Citi, whose branch presence is slighter than most big banks, was the largest financial institution to sign on to the project, and likely would have benefited from Google's reach, as the tie-up could have helped the bank draw more customers without having to expand its brick-and-mortar footprint.
"Google brings the Google experience, which is really unique, and its technology capabilities, as well as nationwide access to a large group of customers," Anand Selva, who heads Citi’s consumer bank, said during CB Insights’ virtual Future of Fintech conference last year.
Banking Dive reached out to Citi for comment on Google’s plans to scrap its Plex project but did not receive a response.
Seattle Bank President and CEO John Blizzard said the partnership would have allowed the $730 million-asset bank to tap a new demographic.
"This is a digital-first client, less complexity, if you will, than our traditional commercial clients," he told Banking Dive in November. "That's a new growth opportunity for us to serve that clientele with an amazing product and do that efficiently."
He likened the partnership with Google to a "Tesla-Peloton" experience that doesn’t currently exist in the banking sector.
"It's a great way to combine one of the best tech companies in the world, particularly on user experience, along with our local brand," he said at the time.
Google’s banking ambitions, however, "alarmed" some industry observers.
In a statement last year, Graham Steele, a senior fellow at the American Economic Liberties Project (AELP), said an expanded banking and payments business would allow Google to "further consolidate its market power by offering preferential terms to customers, retailers, and banks for using its full suite of marketplace and financial services."

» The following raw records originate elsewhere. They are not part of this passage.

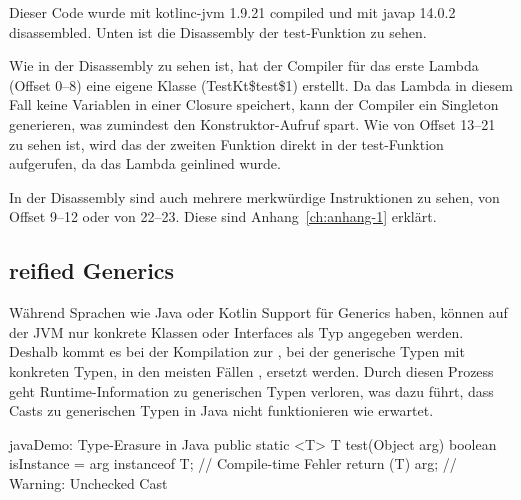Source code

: Dieser Code wurde mit kotlinc-jvm 1.9.21 compiled und mit javap 14.0.2 disassembled.
Unten ist die Disassembly der test-Funktion zu sehen.


Wie in der Disassembly zu sehen ist, hat der Compiler für das erste Lambda (Offset 0--8) eine eigene Klasse
(TestKt\$test\$1) erstellt.
Da das Lambda in diesem Fall keine Variablen in einer Closure speichert, kann der Compiler ein Singleton generieren,
was zumindest den Konstruktor-Aufruf spart.
Wie von Offset 13--21 zu sehen ist, wird das  der zweiten Funktion direkt in der test-Funktion
aufgerufen, da das Lambda geinlined wurde.

\begin{infoBox}
In der Disassembly sind auch mehrere merkwürdige Instruktionen zu sehen, \zB von Offset 9--12 oder von 22--23.
Diese sind Anhang~\ref{ch:anhang-1} erklärt.
\end{infoBox}

\subsection{reified Generics}

Während Sprachen wie Java oder Kotlin Support für Generics haben, können auf der JVM nur konkrete Klassen oder
Interfaces als Typ angegeben werden.
Deshalb kommt es bei der Kompilation zur , bei der generische Typen mit konkreten Typen, in den meisten
Fällen , ersetzt werden.
Durch diesen Prozess geht Runtime-Information zu generischen Typen verloren, was \zB dazu führt, dass Casts zu
generischen Typen in Java nicht funktionieren wie erwartet.

\begin{codeBlock}{java}{Demo: Type-Erasure in Java}
public static <T> T test(Object arg) {
    boolean isInstance = arg instanceof T; // Compile-time Fehler
    return (T) arg; // Warning: Unchecked Cast
}
\end{codeBlock}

"This will allow Google to commingle its digital marketplace with consumers' financial data, centralizing sensitive information, raising privacy and pricing concerns, and increasing the risks of data breaches and abuse," he said.
Bank regulators, however, supported the project and played no role in Google’s plans to abandon the Plex accounts, sources told the Journal.
The company told regulators before notifying all of its banking partners that it wasn’t moving forward with the product, some sources said.